Records provided:
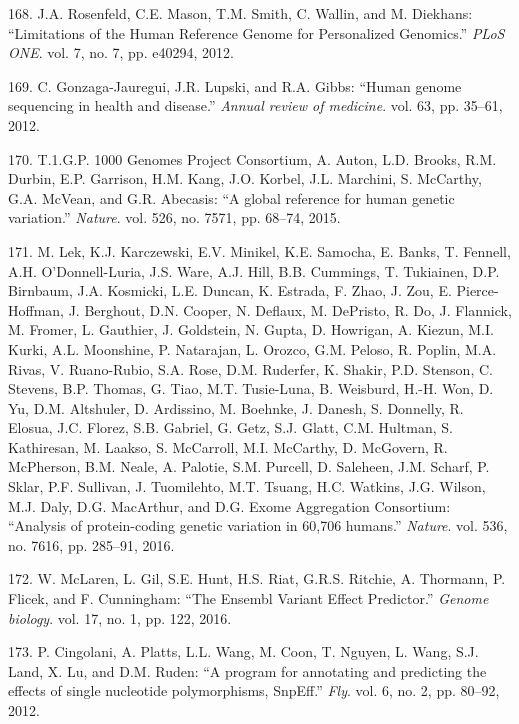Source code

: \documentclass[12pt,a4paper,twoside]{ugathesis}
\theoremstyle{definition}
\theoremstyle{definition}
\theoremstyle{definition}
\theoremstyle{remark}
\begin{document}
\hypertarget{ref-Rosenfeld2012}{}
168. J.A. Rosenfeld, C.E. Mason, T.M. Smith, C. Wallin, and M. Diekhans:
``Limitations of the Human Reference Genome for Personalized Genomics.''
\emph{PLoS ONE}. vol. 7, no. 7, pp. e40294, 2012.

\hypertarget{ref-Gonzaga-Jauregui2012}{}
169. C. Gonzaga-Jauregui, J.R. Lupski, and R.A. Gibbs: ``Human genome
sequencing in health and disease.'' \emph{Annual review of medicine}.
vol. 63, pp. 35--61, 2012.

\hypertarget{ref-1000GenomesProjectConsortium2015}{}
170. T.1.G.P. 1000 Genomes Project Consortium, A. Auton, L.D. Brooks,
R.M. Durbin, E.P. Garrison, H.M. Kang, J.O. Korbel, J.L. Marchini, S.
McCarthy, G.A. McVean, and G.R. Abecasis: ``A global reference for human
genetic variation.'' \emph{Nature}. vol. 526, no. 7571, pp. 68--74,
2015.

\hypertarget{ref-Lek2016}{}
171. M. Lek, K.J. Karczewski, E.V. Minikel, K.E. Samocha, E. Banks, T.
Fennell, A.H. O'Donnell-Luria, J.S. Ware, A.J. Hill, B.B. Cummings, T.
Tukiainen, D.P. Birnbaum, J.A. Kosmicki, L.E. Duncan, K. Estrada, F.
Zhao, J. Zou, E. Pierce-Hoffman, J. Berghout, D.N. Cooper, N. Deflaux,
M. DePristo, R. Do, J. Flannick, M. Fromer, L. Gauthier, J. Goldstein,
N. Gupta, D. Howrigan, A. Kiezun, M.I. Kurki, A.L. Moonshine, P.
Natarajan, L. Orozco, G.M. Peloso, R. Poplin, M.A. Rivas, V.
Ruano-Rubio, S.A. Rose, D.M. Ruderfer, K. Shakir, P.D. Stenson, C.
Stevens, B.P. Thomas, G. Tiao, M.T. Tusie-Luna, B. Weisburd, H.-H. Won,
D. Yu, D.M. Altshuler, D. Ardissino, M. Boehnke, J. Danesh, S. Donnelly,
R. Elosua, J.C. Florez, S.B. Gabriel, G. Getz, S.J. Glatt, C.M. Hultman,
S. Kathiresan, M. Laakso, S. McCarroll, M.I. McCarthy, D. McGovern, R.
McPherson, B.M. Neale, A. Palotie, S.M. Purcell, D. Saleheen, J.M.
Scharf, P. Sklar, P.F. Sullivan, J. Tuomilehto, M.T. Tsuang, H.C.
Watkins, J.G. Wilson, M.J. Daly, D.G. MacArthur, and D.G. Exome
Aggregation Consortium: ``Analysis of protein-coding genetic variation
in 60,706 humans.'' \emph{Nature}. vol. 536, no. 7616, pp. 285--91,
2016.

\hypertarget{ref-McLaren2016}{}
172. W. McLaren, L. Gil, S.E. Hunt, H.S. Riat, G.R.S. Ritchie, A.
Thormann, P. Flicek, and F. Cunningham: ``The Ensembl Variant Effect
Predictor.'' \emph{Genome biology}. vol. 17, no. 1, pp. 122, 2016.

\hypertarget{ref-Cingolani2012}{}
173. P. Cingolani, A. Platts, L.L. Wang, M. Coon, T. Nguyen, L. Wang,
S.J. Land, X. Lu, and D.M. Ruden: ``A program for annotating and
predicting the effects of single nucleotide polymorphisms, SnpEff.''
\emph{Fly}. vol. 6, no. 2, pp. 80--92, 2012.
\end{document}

---

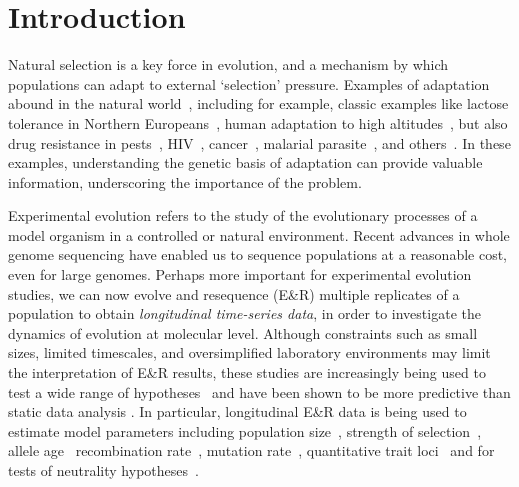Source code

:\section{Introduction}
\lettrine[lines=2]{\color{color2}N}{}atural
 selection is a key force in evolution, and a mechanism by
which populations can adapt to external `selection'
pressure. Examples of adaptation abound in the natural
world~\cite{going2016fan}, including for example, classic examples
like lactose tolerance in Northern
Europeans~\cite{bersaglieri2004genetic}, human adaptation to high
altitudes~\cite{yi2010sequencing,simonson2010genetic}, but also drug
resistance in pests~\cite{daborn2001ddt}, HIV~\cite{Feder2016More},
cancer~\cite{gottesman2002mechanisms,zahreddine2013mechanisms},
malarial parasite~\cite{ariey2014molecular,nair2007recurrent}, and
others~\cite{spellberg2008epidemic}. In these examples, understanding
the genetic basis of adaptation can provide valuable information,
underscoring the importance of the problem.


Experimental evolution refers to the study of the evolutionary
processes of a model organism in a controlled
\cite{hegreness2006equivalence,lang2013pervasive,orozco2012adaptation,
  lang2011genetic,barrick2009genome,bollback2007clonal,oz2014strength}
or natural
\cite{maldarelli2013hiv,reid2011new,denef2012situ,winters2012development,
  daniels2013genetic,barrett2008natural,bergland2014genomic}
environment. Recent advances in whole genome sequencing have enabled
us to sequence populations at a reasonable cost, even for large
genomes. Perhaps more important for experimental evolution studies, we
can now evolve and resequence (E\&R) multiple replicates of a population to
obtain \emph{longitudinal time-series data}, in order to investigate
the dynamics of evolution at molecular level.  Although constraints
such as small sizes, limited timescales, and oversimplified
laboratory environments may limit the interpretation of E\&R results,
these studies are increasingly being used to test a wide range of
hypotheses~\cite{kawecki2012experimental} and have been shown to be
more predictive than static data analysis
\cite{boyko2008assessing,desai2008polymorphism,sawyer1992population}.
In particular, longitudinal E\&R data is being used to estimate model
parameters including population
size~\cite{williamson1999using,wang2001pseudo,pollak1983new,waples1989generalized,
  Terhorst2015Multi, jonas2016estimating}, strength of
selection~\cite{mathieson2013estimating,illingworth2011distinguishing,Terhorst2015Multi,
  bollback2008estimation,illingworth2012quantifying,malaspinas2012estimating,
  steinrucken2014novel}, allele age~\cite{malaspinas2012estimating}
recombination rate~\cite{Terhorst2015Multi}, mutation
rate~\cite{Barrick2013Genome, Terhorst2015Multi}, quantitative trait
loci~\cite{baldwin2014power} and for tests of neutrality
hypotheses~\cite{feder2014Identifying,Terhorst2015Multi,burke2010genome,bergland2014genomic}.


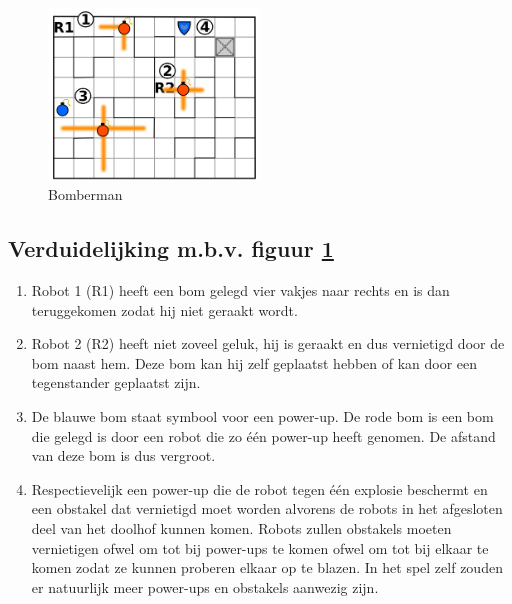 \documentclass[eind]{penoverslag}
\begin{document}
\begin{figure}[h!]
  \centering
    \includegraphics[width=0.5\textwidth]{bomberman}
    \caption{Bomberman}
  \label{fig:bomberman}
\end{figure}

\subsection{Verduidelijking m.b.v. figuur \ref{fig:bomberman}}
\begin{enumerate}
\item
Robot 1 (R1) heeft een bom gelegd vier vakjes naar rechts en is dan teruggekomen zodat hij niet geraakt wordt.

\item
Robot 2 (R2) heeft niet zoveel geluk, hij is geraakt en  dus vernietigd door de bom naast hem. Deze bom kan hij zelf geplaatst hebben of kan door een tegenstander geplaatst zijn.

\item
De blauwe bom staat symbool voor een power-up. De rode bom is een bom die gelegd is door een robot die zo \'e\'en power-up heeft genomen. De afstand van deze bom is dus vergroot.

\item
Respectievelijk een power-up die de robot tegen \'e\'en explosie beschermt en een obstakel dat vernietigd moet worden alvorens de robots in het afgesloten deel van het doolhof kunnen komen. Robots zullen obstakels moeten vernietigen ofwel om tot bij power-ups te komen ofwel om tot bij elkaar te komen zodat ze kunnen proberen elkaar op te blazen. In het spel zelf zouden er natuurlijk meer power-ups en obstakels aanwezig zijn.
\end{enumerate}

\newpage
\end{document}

==

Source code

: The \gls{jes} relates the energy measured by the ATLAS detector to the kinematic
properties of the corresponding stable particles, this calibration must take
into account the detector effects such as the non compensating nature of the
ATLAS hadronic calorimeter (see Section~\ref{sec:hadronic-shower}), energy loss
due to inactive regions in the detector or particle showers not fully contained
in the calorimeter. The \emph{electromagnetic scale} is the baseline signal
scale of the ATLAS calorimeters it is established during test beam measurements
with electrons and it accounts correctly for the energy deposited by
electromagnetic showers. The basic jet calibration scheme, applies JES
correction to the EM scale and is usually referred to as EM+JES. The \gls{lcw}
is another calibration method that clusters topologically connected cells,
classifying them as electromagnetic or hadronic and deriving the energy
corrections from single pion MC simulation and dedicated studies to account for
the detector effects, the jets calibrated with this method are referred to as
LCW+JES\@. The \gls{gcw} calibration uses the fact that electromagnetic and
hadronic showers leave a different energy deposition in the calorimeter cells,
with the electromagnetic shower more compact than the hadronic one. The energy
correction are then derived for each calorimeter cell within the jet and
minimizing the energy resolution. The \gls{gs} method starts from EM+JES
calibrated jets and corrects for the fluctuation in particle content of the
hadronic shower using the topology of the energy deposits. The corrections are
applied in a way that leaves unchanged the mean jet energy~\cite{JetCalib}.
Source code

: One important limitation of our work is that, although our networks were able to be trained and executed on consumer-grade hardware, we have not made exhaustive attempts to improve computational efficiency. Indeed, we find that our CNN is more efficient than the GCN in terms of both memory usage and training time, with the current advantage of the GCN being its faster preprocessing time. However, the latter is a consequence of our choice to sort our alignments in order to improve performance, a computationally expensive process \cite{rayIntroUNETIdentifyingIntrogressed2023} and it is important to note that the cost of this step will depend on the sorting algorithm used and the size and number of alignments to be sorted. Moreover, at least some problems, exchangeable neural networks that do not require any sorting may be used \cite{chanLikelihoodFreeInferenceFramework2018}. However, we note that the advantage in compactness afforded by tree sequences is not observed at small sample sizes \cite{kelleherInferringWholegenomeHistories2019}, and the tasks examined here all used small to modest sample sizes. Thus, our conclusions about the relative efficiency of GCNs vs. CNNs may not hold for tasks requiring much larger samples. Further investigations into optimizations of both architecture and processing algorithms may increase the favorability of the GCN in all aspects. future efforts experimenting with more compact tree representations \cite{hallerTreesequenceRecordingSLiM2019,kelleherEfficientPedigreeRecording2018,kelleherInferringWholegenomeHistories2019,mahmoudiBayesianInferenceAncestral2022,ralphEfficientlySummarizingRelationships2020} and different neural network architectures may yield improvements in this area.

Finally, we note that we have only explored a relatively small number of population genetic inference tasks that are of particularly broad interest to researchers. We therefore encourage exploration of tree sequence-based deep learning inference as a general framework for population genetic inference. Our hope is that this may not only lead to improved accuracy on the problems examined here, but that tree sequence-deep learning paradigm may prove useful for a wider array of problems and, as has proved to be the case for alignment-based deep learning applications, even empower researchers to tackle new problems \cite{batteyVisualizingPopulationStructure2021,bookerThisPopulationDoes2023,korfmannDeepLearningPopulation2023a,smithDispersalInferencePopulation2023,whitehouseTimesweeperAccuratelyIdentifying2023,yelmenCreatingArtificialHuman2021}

Requirement:
Using the records given above, list every line that includes the word "referred".

Answer to the problem:
correction to the EM scale and is usually referred to as EM+JES. The \gls{lcw}
the detector effects, the jets calibrated with this method are referred to as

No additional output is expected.